How would you open such a creature
without a knife?
This was one of the many things that had never occurred to me
until one day when I found myself with some three or four
friends and a few boatmen on a little island, or rather a rock,
about a mile from the shore. This rock was rich in the spasmodic
kind of oyster, large detached masses of which lay just beneath
the water in lumps of some hundredweight each, which had been
formed by the oysters clustering and adhering together. It so
happened that our party were unanimous in the love of these
creatures, and we accordingly exerted ourselves to roll out of
the water a large mass; which having accomplished, we discovered
to our dismay that nothing but one penknife was possessed among
us. This we knew was a useless weapon against such armor;
however, in our endeavors to perform impossibilities, we tickled
the oyster and broke the knife. After gazing for seine time in
blank despair at our useless prize, a bright thought struck one
of the party, and drawing his ramrod he began to screw it Into
the weakest part of an oyster; this, however, was proof, and the
ramrod broke.
Stupid enough it may appear, but it was full a quarter of an hour
before any of us thought of a successful plan of attack. I
noticed a lot of drift timber scattered upon the island, and then
the right idea was hit. We gathered the wood, which was bleached
and dry, an we piled it a few feet to windward of the mass of
oysters. Striking a light with a cap and some powder, we lit the
pile. It blazed and the wind blew the heat strong upon the
oysters, which accordingly began to squeak and hiss, until one by
one they gave up the ghost, and, opening their shells, exposed
their delightfully roasted bodies, which were eaten forthwith.
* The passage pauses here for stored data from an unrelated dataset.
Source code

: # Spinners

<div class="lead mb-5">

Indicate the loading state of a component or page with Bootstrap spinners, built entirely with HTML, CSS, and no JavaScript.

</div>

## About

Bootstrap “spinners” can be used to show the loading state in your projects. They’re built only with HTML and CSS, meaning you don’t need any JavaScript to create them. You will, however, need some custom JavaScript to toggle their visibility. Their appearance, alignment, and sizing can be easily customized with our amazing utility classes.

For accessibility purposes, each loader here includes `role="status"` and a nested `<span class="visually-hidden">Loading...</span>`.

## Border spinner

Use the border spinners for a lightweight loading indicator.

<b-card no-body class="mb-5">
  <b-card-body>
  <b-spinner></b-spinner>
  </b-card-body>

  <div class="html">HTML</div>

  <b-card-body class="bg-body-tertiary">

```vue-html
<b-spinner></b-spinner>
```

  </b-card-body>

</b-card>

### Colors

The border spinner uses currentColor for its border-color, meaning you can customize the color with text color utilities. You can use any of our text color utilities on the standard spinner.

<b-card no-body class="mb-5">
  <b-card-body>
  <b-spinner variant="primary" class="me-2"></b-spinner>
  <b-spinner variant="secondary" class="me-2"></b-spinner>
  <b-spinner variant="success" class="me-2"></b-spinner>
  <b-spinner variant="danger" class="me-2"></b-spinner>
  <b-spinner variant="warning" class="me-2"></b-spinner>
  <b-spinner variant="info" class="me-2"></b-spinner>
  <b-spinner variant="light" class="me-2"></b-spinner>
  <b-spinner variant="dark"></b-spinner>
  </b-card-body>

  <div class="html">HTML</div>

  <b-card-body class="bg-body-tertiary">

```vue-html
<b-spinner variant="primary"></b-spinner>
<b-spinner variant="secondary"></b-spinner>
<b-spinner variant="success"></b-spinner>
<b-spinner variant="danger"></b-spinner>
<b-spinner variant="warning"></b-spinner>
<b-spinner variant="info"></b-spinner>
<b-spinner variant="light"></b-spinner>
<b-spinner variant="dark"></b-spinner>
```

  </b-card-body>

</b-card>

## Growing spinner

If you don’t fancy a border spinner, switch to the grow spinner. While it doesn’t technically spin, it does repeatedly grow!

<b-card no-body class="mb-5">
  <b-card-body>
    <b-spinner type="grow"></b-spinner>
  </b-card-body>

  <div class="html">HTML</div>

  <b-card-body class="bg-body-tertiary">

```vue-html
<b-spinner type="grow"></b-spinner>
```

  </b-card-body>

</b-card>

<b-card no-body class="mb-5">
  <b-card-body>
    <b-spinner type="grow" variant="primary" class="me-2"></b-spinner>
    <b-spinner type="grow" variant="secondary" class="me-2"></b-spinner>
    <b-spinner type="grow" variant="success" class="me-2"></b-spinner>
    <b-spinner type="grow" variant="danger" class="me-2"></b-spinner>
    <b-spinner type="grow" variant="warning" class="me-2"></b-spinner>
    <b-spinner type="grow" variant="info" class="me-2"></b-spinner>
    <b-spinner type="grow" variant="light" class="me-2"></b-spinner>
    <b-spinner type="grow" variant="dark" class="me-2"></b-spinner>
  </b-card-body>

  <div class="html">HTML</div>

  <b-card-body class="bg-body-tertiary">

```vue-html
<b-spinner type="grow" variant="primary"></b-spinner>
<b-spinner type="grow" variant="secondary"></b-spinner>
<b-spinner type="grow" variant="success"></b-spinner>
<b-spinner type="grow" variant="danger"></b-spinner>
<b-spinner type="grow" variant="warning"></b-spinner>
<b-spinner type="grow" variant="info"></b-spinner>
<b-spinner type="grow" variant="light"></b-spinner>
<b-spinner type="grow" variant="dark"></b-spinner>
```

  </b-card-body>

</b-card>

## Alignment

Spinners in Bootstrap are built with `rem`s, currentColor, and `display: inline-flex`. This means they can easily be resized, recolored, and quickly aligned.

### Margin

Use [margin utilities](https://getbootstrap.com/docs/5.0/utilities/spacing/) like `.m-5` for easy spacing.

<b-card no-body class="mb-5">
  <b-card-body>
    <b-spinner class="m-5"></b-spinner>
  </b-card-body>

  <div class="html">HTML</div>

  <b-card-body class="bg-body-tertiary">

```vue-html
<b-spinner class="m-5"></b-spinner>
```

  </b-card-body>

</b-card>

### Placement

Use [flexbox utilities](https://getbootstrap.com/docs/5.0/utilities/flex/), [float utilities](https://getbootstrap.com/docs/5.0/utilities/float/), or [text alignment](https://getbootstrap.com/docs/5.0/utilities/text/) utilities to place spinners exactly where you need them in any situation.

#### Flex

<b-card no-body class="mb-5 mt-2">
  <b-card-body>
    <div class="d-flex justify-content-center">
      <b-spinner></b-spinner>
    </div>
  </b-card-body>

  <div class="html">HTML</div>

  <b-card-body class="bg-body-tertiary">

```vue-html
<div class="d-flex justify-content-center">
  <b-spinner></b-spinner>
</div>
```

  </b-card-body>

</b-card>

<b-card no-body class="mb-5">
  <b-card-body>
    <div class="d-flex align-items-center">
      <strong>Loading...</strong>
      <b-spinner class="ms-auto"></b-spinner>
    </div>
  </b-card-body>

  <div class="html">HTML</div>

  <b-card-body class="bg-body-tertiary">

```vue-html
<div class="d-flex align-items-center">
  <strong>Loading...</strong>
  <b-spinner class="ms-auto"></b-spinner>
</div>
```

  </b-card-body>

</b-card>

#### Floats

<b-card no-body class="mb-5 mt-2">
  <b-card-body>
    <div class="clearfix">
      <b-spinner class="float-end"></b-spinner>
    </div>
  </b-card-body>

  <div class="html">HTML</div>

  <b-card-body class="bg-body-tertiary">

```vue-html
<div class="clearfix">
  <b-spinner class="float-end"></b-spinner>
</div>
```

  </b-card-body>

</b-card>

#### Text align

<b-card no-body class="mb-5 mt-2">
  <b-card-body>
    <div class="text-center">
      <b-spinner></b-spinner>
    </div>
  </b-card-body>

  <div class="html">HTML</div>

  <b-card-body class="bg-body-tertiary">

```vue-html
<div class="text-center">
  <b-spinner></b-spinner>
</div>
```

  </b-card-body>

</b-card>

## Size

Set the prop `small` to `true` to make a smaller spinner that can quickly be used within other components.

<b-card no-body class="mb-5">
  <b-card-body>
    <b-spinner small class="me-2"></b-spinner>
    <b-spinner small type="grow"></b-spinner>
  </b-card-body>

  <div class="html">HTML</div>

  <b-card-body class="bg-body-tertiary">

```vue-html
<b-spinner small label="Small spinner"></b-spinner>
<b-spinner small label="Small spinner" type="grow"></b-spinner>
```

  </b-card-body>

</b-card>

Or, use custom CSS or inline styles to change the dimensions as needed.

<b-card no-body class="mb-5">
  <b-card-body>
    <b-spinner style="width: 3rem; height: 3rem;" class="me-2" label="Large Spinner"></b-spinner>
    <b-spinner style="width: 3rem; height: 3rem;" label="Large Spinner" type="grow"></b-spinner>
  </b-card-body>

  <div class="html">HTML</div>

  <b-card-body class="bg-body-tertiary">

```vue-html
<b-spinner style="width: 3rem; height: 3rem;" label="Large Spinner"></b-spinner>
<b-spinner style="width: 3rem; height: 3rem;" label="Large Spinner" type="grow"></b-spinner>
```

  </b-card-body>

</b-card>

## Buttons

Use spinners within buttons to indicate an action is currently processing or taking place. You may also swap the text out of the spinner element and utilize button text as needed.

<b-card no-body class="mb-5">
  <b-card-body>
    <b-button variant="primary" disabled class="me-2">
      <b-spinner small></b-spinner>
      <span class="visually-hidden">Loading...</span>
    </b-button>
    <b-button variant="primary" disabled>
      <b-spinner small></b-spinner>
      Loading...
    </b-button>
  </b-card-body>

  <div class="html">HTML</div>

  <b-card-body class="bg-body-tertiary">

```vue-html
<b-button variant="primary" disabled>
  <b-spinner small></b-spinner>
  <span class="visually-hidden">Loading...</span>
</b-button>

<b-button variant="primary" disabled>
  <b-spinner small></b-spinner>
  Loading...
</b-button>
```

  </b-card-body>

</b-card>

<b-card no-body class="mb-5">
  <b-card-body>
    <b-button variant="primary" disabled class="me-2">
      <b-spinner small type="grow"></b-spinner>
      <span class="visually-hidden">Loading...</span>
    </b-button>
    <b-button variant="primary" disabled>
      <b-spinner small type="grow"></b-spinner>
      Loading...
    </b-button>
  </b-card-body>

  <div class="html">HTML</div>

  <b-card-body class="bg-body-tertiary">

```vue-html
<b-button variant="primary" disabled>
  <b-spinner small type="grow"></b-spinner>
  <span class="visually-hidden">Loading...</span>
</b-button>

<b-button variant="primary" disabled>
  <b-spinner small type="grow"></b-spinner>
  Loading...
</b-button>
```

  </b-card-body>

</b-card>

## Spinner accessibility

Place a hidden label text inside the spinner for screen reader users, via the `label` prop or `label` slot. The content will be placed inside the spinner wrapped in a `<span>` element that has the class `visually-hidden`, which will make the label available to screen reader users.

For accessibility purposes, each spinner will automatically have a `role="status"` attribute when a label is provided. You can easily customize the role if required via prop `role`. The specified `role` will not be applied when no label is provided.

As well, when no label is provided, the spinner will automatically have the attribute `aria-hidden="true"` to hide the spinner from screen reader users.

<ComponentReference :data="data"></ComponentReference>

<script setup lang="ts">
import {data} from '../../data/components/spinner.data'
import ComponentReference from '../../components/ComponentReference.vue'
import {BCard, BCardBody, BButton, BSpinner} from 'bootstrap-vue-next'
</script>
How very absurd and uninteresting this is! but nevertheless it is
one of those trifling incidents which sharpen the imagination
when you depend upon your own resources.
It is astonishing how perfectly helpless some people are if taken
from the artificial existence of every-day life and thrown
entirely upon themselves. One man would be in superlative misery
while another would enjoy the responsibility, and delight in the
fertility of his own invention in accommodating himself to
circumstances. A person can scarcely credit the unfortunate
number of articles necessary for his daily and nightly comfort,
until he is deprived of them. To realize this, lose yourself,
good reader, wander off a great distance from everywhere, and be
benighted in a wild country, with nothing but your rifle and
hunting-knife. You will then find yourself dinnerless,
supperless, houseless, comfortless, sleepless, cold and
miserable, if you do not know how to manage for yourself. You
will miss your dinner sadly if you are not accustomed to fast for
twenty-four hours. You will also miss your bed decidedly, and
your toothbrush in the morning; but if, on the other hand, you
are of the right stamp, it is astonishing how lightly these
little troubles will sit on you, and how comfortable you will
make yourself under the circumstances.
The first thing you will consider is the house. The
architectural style will of course depend upon the locality. If
the ground is rocky and hilly, be sure to make a steep pitch in
the bank or the side of a rock form a wall, to leeward of which
you will lie when your mansion is completed by a few sticks
simply inclined from the rock and covered with grass. If the
country is flat, you must cut four forked sticks, and erect a
villa after this fashion in skeleton-work, which you then cover
with grass.
You will then strew the floor with grass or, small boughs, in
lieu of a feather bed, and you will tie up a bundle of the same
material into a sheaf, which will form a capital pillow. If
grass and sticks are at hand, this will be completed thus far in
an hour.
Then comes the operation of fire-making, which is by no means
easy; and as warmth comes next to food, and a blaze both scares
wild animals and looks cheerful, I advise some attention to be
paid to the fire. There must be a good collection of old fallen
logs, if possible, together with some green wood to prevent too
rapid a consumption of fuel. But the fire is not yet made.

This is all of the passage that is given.